Vincenzo Mollica annuncia che sarà a Sanremo 2020

Il 29 febbraio che corrisponde esattamente a un mese dopo la precedente data indicata per il pensionamento di Vincenzo Mollica. Non a caso, visto che è stata la Rai a deciderlo, dopo la campagna di molti artisti capeggiati da Fiorello, i quali hanno reclamato la presenza di Vincenzo Mollica sul tradizionale balcone dell'Ariston per un altro anno ancora, dopo essere stato il volto del Tg1 a Sanremo per decenni. Anche quest'anno sarà lui a prendere la linea dall'Ariston insieme ai conduttori e i protagonisti della kermesse.

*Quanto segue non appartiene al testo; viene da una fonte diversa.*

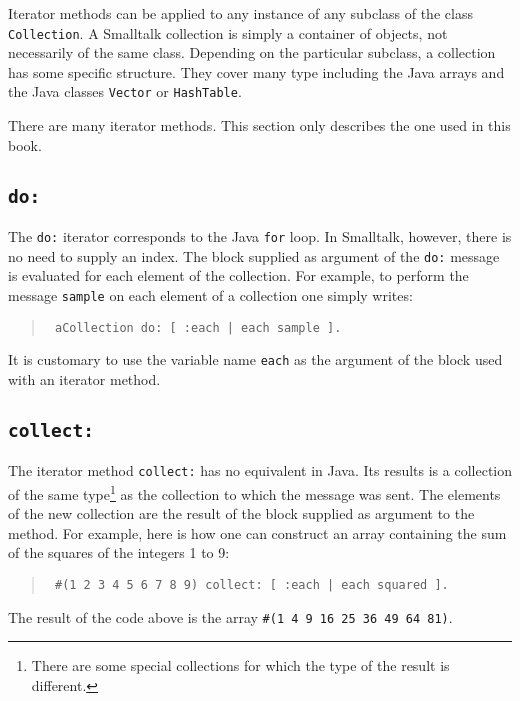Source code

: \documentclass[twoside]{book}
\begin{document}
Iterator methods can be applied to any instance of any subclass of
the class {\tt Collection}. A Smalltalk collection is simply a
container of objects, not necessarily of the same class. Depending
on the particular subclass, a collection has some specific
structure. They cover many type including the Java arrays and the
Java classes {\tt Vector} or {\tt HashTable}.

There are many iterator methods. This section only describes the
one used in this book.

\subsection{\tt do:}
The {\tt do:} iterator corresponds to the Java {\tt for} loop. In
Smalltalk, however, there is no need to supply an index. The block
 supplied as argument of the {\tt do:} message is evaluated
for each element of the collection. For example, to perform the
message {\tt sample} on each element of a collection one simply
writes:
\begin{quote}
\begin{verbatim}
 aCollection do: [ :each | each sample ].
\end{verbatim}
\end{quote}
It is customary to use the variable name {\tt each} as the
argument of the block used with an iterator method.

\subsection{\tt collect:}
\label{sec:collect} The iterator method {\tt collect:} has no
equivalent in Java. Its results is a collection of the same
type\footnote{There are some special collections for which the
type of the result is different.} as the collection to which the
message was sent. The elements of the new collection are the
result of the block supplied as argument to the method.
For example, here is how one can construct an array containing the
sum of the squares of the integers 1 to 9:
\begin{quote}
\begin{verbatim}
 #(1 2 3 4 5 6 7 8 9) collect: [ :each | each squared ].
\end{verbatim}
\end{quote}
The result of the code above is the array {\tt \#(1 4 9 16 25 36
49 64 81)}.
\end{document}
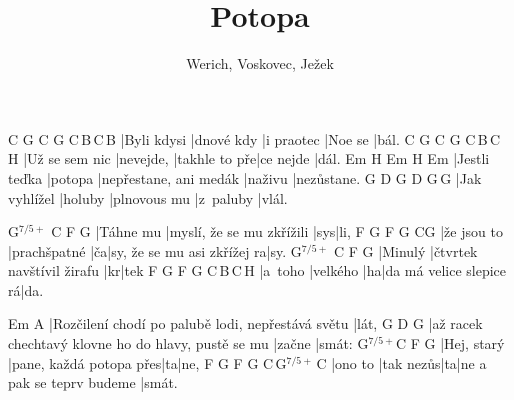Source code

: \documentclass{song}
\title{Potopa}
\author{Werich, Voskovec, Ježek}
\newcommand{\aug}{$^{7/5+}$}
\begin{document}
\strophe
C           G\7        C          G\7     C\,B\7\,C\,B\7
|Byli kdysi |dnové kdy |i praotec |Noe se |bál.
C              G\7       C             G\7       C\,B\7\,C\,H\7
|Už se sem nic |nevejde, |takhle to pře|ce nejde |dál.
Em            H\7     Em                     H\7     Em
|Jestli teďka |potopa |nepřestane, ani medák |naživu |nezůstane.
G             D\7     G            D\7       G\,G\7
|Jak vyhlížel |holuby |plnovous mu |z~paluby |vlál.
\endstrophe

\strophe
{G\aug}     C                         F   G\7
|Táhne mu |myslí, že se mu zkřížili |sys|li,
F			G\7			 F	G\7						C\quad{}G\7
|že jsou to |prachšpatné |ča|sy, že se mu asi zkřížej ra|sy.
{G\aug} C                         F  G\7
|Minulý |čtvrtek navštívil žirafu |kr|tek
F       G\7      F  G\7                     C\,B\7\,C\,H\7
|a~toho |velkého |ha|da má velice slepice rá|da.
\endstrophe

\strophe
Em                                                A\7
|Rozčilení chodí po palubě lodi, nepřestává světu |lát,
G                                                   D\7    G
|až racek chechtavý klovne ho do hlavy, pustě se mu |začne |smát:
G\aug       C                       F  G\7
|Hej, starý |pane, každá potopa přes|ta|ne,
F       G\7       F  G\7                       C\,G\aug\,C
|ono to |tak nezůs|ta|ne a pak se teprv budeme |smát.
\endstrophe

\end{document}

Ci sarò ancora sul balconcino di Sanremo perché l'amministratore delegato della Rai, il mio direttore Giuseppe Carboni, e ovviamente Fiorello, hanno generosamente prolungato la mia pensione dal 27 gennaio al 27 febbraio. Il balconcino ci sarà e si aprirà ancora sotto la bandiera del Tg1.

Un'intervista, quella di Fazio a Mollica, dedicata principalmente a Federico Fellini, il grande maestro del cinema di cui Vincenzo Mollica era stato amico, di cui nel 2020 si celebrano i 100 anni dalla nascita. Il giornalista siciliano ha ricordato molti aneddoti riferiti al suo rapporto con Fellini, omaggiando la memoria di un grande indimenticato del cinema italiano moderno, che ha segnato la storia della settima arte anche a livello internazionale: "Io incontrai Fellini la prima volta nel 1978 e mi presentai con la faccia tosta di chiedergli un'intervista. Nel frattempo passò Proietti che lui salutò, prima di dirmi: "Dimmi tu se non ha la faccia di un cavallo".